**WORK ITEM:** Your task is to copy every line below that contains the word "context".

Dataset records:

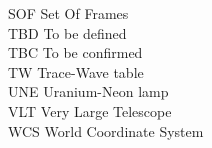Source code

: \begin{tabbing}
SOF       \> Set Of Frames \\
TBD       \> To be defined \\
TBC       \> To be confirmed \\
TW       \> Trace-Wave table \\
UNE        \> Uranium-Neon lamp \\
VLT       \> Very Large Telescope \\
WCS       \> World Coordinate System \\
\end{tabbing}
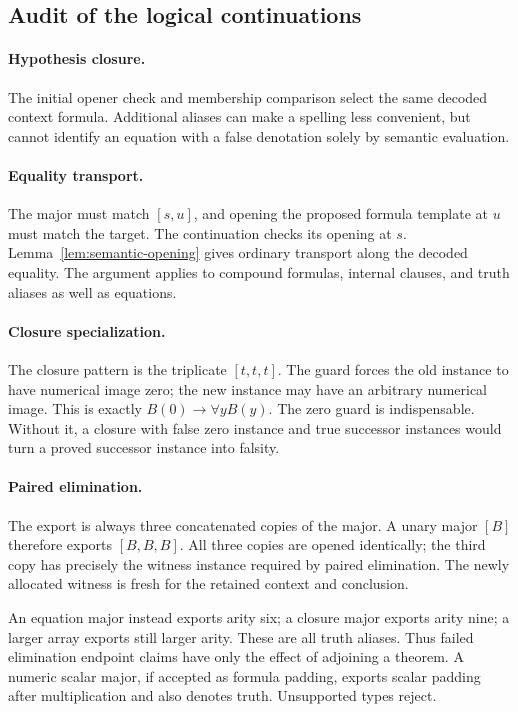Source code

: \documentclass[11pt,letterpaper]{article}
\theoremstyle{definition}\newtheorem{definition}[theorem]{Definition}
\theoremstyle{remark}\newtheorem{remark}[theorem]{Remark}
\begin{document}
\subsection{Audit of the logical continuations}
\label{subsec:logical-audit}

\paragraph{Hypothesis closure.}
The initial opener check and membership comparison select the same
decoded context formula.  Additional aliases can make a spelling less
convenient, but cannot identify an equation with a false denotation
solely by semantic evaluation.

\paragraph{Equality transport.}
The major must match $[s,u]$, and opening the proposed formula template
at $u$ must match the target.  The continuation checks its opening at
$s$.  Lemma~\ref{lem:semantic-opening} gives ordinary transport along
the decoded equality.  The argument applies to compound formulas,
internal clauses, and truth aliases as well as equations.

\paragraph{Closure specialization.}
The closure pattern is the triplicate $[t,t,t]$.  The guard forces the
old instance to have numerical image zero; the new instance may have
an arbitrary numerical image.  This is exactly
$B(0)\to\forall yB(y)$.  The zero guard is indispensable.  Without
it, a closure with false zero instance and true successor instances
would turn a proved successor instance into falsity.

\paragraph{Paired elimination.}
The export is always three concatenated copies of the major.  A unary
major $[B]$ therefore exports $[B,B,B]$.  All three copies are opened
identically; the third copy has precisely the witness instance required
by paired elimination.  The newly allocated witness is fresh for the
retained context and conclusion.

An equation major instead exports arity six; a closure major exports
arity nine; a larger array exports still larger arity.  These are all
truth aliases.  Thus failed elimination endpoint claims have only the
effect of adjoining a theorem.  A numeric scalar major, if accepted as
formula padding, exports scalar padding after multiplication and also
denotes truth.  Unsupported types reject.
\end{document}
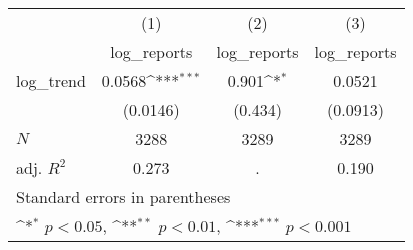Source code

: {
\def\sym#1{\ifmmode^{#1}\else\(^{#1}\)\fi}
\begin{tabular}{l*{3}{c}}
\hline\hline
            &\multicolumn{1}{c}{(1)}&\multicolumn{1}{c}{(2)}&\multicolumn{1}{c}{(3)}\\
            &\multicolumn{1}{c}{log\_reports}&\multicolumn{1}{c}{log\_reports}&\multicolumn{1}{c}{log\_reports}\\
\hline
log\_trend   &      0.0568\sym{***}&       0.901\sym{*}  &      0.0521         \\
            &    (0.0146)         &     (0.434)         &    (0.0913)         \\
\hline
\(N\)       &        3288         &        3289         &        3289         \\
adj. \(R^{2}\)&       0.273         &           .         &       0.190         \\
\hline\hline
\multicolumn{4}{l}{\footnotesize Standard errors in parentheses}\\
\multicolumn{4}{l}{\footnotesize \sym{*} \(p<0.05\), \sym{**} \(p<0.01\), \sym{***} \(p<0.001\)}\\
\end{tabular}
}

**SOLUTION BELOW:**
decoded context formula.  Additional aliases can make a spelling less
retained context and conclusion.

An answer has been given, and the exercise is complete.